Of all the lines below, output only those starting at the one with "height of the target nodes" and ending at the one with "BLOB ストレージ アカウントを作成する", both ends included, exactly as written.

(RECORDS TO USE begins)

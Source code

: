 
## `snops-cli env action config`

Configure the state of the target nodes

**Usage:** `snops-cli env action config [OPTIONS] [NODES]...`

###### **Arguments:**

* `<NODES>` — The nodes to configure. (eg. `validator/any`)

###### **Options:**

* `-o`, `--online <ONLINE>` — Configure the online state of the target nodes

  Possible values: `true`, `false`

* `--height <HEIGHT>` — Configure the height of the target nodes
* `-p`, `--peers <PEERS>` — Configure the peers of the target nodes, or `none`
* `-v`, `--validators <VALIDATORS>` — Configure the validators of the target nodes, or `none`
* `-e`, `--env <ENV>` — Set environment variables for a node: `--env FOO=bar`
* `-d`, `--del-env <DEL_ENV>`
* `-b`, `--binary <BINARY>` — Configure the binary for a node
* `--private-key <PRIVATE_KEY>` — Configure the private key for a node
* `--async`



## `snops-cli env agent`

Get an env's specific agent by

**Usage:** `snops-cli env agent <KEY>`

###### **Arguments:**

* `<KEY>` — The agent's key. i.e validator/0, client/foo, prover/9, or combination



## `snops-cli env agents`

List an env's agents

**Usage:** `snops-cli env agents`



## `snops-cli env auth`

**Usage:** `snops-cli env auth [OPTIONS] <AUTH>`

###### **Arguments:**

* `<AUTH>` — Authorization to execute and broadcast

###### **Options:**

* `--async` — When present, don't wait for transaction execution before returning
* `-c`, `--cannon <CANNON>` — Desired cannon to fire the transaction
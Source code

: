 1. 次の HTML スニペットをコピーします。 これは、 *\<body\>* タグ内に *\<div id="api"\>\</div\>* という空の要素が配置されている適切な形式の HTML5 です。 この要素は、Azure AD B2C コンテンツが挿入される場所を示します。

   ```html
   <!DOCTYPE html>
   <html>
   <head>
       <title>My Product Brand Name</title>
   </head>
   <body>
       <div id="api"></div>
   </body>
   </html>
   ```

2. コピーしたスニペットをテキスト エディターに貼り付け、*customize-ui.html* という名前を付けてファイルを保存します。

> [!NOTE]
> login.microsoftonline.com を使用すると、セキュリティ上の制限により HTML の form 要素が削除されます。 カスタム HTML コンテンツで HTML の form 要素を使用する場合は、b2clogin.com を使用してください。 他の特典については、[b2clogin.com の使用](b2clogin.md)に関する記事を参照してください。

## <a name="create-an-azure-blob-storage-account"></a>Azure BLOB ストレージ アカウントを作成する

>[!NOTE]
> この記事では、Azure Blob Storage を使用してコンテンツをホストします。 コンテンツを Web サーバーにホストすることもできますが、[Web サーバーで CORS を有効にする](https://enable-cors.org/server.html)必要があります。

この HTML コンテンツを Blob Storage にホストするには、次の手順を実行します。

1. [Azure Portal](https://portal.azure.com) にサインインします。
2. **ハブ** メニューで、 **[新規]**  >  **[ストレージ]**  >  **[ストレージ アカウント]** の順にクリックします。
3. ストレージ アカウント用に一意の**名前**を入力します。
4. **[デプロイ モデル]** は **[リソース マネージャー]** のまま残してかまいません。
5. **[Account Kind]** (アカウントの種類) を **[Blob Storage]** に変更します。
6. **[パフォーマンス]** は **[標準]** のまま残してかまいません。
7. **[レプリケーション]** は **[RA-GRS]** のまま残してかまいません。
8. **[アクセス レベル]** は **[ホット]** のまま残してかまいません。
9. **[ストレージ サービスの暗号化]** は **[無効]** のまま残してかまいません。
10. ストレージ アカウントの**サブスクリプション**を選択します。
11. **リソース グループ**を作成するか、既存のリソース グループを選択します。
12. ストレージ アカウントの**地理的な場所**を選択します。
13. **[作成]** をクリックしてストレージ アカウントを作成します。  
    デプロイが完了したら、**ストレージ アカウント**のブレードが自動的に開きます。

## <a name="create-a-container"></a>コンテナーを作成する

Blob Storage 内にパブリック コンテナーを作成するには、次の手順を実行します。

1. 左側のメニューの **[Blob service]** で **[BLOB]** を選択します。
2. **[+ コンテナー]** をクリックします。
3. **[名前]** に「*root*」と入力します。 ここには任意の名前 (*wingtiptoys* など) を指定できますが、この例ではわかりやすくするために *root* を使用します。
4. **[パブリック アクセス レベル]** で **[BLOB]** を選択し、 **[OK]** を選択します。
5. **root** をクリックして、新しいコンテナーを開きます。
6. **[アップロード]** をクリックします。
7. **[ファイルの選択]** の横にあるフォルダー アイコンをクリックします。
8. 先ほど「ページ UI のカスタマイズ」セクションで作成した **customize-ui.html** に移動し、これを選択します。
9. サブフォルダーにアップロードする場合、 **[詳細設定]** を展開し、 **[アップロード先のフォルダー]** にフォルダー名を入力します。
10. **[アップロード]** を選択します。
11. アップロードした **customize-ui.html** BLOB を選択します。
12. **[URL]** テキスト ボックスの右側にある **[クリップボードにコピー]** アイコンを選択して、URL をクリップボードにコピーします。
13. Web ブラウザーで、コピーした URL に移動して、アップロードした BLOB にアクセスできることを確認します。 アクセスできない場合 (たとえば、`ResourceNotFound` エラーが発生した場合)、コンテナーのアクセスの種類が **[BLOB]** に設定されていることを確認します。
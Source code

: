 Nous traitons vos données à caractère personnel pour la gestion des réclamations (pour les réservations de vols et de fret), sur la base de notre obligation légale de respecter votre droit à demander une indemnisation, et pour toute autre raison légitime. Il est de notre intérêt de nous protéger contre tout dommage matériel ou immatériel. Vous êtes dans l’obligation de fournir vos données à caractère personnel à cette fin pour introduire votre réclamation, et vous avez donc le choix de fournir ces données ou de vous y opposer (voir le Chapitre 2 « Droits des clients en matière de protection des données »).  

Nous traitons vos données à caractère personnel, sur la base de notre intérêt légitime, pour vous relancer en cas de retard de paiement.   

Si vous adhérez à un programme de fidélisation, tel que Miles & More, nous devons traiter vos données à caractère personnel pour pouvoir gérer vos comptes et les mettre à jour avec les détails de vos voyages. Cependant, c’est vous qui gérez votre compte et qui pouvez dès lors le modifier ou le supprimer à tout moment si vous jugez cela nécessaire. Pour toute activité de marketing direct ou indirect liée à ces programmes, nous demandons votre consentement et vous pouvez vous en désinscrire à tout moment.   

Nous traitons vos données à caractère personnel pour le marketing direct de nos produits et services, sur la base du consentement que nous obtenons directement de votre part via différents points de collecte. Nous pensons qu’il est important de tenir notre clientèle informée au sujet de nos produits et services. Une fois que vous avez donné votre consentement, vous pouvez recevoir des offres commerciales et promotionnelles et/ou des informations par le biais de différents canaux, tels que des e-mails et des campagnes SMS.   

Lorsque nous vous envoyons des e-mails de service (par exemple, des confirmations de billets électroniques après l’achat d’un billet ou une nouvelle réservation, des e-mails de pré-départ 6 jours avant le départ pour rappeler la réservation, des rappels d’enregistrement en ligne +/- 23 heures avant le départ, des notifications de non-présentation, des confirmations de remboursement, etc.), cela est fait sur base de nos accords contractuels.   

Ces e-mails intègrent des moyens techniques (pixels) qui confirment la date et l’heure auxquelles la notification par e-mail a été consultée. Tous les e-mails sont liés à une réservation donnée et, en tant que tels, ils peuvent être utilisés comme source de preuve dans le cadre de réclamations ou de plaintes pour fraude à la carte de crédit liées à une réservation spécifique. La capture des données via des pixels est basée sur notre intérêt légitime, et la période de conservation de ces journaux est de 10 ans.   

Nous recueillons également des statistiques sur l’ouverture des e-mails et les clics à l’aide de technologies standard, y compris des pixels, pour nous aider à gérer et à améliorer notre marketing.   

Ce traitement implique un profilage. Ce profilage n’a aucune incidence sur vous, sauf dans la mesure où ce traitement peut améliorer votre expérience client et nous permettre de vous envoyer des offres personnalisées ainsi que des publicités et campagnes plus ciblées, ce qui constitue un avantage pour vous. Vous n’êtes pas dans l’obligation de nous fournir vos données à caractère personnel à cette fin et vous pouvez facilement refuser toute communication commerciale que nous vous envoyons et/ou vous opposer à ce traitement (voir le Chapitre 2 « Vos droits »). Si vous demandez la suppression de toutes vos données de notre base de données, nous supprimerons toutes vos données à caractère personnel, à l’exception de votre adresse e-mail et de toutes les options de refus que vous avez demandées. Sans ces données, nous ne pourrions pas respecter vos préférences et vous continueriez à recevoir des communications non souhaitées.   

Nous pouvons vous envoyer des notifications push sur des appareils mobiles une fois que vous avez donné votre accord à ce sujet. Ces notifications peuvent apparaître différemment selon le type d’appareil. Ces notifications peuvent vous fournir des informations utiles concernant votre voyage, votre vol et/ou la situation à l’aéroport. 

(RECORDS TO USE ends)

§ RESPONSE TO THIS TASK:
* `--height <HEIGHT>` — Configure the height of the target nodes
* `-p`, `--peers <PEERS>` — Configure the peers of the target nodes, or `none`
* `-v`, `--validators <VALIDATORS>` — Configure the validators of the target nodes, or `none`
* `-e`, `--env <ENV>` — Set environment variables for a node: `--env FOO=bar`
* `-d`, `--del-env <DEL_ENV>`
* `-b`, `--binary <BINARY>` — Configure the binary for a node
* `--private-key <PRIVATE_KEY>` — Configure the private key for a node
* `--async`



## `snops-cli env agent`

Get an env's specific agent by

**Usage:** `snops-cli env agent <KEY>`

###### **Arguments:**

* `<KEY>` — The agent's key. i.e validator/0, client/foo, prover/9, or combination



## `snops-cli env agents`

List an env's agents

**Usage:** `snops-cli env agents`



## `snops-cli env auth`

**Usage:** `snops-cli env auth [OPTIONS] <AUTH>`

###### **Arguments:**

* `<AUTH>` — Authorization to execute and broadcast

###### **Options:**

* `--async` — When present, don't wait for transaction execution before returning
* `-c`, `--cannon <CANNON>` — Desired cannon to fire the transaction
Source code

: 1. 次の HTML スニペットをコピーします。 これは、 *\<body\>* タグ内に *\<div id="api"\>\</div\>* という空の要素が配置されている適切な形式の HTML5 です。 この要素は、Azure AD B2C コンテンツが挿入される場所を示します。

   ```html
   <!DOCTYPE html>
   <html>
   <head>
       <title>My Product Brand Name</title>
   </head>
   <body>
       <div id="api"></div>
   </body>
   </html>
   ```

2. コピーしたスニペットをテキスト エディターに貼り付け、*customize-ui.html* という名前を付けてファイルを保存します。

> [!NOTE]
> login.microsoftonline.com を使用すると、セキュリティ上の制限により HTML の form 要素が削除されます。 カスタム HTML コンテンツで HTML の form 要素を使用する場合は、b2clogin.com を使用してください。 他の特典については、[b2clogin.com の使用](b2clogin.md)に関する記事を参照してください。

## <a name="create-an-azure-blob-storage-account"></a>Azure BLOB ストレージ アカウントを作成する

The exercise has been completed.